I have been having trouble nailing one of Chancellor George Osborne's
big fibs. He claims (and he did it again on Sunday's Andrew Marr show) that interest rates for consumers are low because of government austerity, fantasising that if government borrowing costs went up then so would mortgage rates.
We know that the interest rate on government debt is currently at historically low levels. For the record just now FT gives the benchmark rate as 1.96% (yield on 10 year gilts).
On 2 May the FT had a headline:
Households feel pinch as lenders tighten mortgages
It went on:
It is not just mortgages which are becoming more expensive. So too, are rates on bank overdrafts which, at 19.52 per cent, are the highest since the Bank began keeping records in 1995, and credit card rates are their highest since December 2001.
So there we have it; government borrowing costs extraordinarily low, consumer interest rates painfully high.

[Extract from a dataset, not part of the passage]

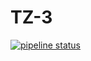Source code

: # TZ-3
[![pipeline status](https://gitlab.com/sofi_ermakova/tz-3/badges/main/pipeline.svg)](https://gitlab.com/sofi_ermakova/tz-3/-/commits/main)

You might find a textbook which argues that consumer interest rate is made up of the risk-free rate plus a risk premium. The risk-free rate is usually taken to be the rate at which the government borrows. That might support the idea that if government has to pay more to borrow then so will a mortgage holder. Except that the case the Chancellor is talking about is when the market decides that lending to the government is risky. So the government is now paying a risk premium, and there is no reason why a house-buyer should pay for the risk of government default as well as the risk of a mortgage default.